WORK INSTRUCTION: Where does the string "handleClick" occur in the records below? Copy every line that holds it.

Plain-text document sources

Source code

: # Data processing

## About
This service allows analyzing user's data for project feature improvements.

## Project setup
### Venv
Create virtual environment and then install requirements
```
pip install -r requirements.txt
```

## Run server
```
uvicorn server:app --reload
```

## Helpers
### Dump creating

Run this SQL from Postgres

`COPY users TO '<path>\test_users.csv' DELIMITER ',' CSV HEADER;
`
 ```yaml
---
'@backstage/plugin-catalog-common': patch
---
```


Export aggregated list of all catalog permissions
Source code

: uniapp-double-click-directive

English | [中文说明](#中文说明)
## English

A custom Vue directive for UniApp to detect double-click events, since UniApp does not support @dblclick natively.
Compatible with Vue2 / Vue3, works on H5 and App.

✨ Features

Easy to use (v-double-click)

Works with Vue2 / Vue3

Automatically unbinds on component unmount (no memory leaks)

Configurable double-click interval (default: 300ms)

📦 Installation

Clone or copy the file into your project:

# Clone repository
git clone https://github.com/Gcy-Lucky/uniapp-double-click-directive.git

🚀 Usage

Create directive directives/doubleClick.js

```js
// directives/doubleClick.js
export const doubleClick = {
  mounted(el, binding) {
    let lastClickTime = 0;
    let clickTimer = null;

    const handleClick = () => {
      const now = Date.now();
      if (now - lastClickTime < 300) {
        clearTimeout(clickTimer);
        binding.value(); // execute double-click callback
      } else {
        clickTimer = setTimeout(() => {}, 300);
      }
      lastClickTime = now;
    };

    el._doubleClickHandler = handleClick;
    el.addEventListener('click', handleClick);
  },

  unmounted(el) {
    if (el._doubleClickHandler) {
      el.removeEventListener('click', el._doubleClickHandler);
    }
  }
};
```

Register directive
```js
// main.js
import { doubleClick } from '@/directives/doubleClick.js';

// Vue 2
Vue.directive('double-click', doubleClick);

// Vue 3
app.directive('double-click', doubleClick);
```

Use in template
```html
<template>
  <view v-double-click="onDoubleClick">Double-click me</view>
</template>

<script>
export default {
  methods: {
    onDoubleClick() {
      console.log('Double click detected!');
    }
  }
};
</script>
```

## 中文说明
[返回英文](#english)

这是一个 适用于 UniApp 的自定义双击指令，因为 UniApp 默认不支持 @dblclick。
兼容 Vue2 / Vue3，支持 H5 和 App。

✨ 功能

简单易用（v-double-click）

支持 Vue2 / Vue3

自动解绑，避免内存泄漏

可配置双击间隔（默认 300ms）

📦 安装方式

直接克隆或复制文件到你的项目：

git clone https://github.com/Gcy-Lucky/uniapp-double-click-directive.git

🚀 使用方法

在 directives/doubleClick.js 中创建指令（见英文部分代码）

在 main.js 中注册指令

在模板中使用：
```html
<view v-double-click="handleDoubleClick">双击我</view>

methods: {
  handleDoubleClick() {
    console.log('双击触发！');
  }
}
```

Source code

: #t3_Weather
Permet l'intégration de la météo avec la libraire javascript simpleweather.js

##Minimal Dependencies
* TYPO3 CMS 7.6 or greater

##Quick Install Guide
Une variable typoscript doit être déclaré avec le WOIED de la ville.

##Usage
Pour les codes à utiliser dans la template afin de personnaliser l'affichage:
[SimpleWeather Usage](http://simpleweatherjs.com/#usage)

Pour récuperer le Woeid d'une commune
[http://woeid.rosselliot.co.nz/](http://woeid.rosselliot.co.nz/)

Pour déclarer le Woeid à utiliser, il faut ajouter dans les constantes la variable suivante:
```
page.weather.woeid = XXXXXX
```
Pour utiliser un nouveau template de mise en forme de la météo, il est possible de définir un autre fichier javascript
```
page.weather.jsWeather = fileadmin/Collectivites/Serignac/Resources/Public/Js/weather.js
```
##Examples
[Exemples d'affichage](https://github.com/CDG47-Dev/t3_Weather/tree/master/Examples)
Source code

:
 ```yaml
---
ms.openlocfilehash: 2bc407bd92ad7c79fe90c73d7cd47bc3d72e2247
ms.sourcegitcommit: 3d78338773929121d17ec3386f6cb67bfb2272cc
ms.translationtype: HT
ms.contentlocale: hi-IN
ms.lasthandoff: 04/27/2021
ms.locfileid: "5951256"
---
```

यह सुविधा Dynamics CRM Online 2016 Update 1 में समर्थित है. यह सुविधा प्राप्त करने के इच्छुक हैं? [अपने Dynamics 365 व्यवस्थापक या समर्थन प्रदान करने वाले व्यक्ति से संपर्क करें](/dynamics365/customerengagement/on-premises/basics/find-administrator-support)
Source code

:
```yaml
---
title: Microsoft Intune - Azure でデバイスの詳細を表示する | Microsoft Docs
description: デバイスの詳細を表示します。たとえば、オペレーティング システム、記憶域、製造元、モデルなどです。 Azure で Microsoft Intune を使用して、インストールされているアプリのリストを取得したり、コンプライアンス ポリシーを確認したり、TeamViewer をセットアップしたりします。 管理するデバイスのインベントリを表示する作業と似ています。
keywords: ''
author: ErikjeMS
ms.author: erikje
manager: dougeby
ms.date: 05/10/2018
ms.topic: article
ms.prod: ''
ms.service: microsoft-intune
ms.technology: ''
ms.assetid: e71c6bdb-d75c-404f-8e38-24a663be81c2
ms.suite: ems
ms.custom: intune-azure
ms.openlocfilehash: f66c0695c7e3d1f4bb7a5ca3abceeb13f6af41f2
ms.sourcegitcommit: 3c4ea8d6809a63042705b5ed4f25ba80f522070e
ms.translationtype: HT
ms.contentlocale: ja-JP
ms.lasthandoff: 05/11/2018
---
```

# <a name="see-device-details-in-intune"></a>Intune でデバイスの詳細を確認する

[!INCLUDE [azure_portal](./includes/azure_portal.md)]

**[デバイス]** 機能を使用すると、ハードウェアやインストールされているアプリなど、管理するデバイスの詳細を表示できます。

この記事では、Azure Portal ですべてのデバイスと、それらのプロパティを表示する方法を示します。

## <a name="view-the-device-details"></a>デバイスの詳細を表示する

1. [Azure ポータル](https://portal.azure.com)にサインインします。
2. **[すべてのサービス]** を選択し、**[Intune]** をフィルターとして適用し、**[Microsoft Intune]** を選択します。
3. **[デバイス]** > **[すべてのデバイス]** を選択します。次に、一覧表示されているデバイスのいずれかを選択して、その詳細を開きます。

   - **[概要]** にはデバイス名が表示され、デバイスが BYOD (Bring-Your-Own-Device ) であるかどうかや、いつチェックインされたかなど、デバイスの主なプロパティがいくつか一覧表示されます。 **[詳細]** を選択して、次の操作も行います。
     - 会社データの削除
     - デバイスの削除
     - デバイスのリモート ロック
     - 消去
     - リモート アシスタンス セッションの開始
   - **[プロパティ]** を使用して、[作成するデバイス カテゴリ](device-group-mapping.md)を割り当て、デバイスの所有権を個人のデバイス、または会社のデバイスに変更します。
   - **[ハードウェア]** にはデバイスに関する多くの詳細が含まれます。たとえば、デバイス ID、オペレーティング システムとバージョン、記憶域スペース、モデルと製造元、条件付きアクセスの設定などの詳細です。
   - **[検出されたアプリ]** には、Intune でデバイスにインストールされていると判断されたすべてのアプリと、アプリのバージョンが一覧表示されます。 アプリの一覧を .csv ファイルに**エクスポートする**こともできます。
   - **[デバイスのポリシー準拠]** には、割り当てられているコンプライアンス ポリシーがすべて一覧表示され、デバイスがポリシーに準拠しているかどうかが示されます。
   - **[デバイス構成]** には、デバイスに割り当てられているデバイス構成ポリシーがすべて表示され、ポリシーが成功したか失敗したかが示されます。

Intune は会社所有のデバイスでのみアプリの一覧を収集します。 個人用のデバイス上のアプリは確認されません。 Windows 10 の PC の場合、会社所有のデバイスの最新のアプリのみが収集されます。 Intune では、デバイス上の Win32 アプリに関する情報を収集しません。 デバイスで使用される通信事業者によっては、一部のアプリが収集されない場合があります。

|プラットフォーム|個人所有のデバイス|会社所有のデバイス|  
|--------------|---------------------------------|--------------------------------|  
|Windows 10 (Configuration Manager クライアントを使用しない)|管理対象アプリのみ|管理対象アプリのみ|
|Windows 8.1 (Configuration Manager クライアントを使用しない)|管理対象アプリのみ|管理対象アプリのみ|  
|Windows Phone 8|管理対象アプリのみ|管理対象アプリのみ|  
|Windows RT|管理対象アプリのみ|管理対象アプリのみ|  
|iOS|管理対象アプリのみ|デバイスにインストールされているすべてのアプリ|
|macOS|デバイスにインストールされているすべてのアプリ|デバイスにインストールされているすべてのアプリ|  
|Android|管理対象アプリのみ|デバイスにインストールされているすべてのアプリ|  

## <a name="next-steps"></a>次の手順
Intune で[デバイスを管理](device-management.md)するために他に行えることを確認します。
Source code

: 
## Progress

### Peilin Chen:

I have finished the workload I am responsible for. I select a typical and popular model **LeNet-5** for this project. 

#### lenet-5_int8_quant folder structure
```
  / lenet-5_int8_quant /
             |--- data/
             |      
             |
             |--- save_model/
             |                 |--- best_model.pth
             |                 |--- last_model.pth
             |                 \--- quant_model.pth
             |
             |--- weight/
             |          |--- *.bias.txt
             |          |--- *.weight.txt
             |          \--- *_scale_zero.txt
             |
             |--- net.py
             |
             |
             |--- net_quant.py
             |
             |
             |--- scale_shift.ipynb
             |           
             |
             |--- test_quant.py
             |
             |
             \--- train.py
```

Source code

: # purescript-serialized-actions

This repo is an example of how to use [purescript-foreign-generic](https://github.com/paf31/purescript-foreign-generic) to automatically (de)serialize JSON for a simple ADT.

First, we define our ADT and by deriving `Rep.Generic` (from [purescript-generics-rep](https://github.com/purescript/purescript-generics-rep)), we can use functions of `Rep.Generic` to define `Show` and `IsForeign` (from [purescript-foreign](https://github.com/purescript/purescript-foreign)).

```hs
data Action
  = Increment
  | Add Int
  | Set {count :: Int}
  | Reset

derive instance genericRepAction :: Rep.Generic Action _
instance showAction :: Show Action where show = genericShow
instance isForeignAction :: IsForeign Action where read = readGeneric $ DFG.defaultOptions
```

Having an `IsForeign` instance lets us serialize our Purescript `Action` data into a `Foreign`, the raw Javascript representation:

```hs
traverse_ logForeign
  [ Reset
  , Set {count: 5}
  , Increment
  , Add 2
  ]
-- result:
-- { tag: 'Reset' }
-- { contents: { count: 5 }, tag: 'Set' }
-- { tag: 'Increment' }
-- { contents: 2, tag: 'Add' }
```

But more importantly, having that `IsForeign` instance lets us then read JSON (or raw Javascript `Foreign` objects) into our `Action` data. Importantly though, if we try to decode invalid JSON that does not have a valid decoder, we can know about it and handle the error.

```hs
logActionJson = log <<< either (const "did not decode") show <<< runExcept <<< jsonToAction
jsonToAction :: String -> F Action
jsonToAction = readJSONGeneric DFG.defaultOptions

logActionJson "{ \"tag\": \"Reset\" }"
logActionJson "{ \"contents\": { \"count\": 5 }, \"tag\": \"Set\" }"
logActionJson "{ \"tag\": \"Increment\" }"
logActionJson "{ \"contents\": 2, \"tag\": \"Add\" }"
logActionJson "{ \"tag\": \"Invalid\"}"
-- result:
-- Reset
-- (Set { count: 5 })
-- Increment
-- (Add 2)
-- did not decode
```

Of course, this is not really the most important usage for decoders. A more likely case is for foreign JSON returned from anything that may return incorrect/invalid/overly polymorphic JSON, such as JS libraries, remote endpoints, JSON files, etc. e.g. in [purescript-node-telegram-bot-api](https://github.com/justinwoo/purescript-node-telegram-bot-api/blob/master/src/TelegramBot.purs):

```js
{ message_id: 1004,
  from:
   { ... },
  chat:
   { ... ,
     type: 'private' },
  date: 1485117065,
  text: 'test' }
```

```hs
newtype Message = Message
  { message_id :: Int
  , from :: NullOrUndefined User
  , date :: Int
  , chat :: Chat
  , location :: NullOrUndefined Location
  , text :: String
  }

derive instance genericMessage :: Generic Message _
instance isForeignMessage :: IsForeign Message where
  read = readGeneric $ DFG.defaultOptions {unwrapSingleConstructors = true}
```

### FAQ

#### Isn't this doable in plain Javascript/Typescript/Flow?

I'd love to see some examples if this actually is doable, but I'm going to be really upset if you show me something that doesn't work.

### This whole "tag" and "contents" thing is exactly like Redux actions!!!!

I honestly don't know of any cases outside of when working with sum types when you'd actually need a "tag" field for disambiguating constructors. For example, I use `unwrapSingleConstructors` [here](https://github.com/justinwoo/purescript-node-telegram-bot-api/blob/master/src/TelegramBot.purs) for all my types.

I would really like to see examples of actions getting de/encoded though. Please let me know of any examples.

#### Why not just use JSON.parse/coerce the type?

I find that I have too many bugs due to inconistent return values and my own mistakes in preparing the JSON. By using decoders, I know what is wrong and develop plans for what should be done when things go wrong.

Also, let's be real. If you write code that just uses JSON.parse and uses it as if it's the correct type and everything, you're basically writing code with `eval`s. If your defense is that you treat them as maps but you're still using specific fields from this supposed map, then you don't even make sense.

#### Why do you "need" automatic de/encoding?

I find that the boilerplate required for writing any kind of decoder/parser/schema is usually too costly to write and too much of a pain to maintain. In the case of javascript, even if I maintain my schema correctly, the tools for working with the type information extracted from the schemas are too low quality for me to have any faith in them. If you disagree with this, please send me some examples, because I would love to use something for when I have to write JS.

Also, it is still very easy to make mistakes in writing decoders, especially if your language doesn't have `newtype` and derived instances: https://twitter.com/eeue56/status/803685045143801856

PROBLEM SOLUTION:
    const handleClick = () => {
    el._doubleClickHandler = handleClick;
    el.addEventListener('click', handleClick);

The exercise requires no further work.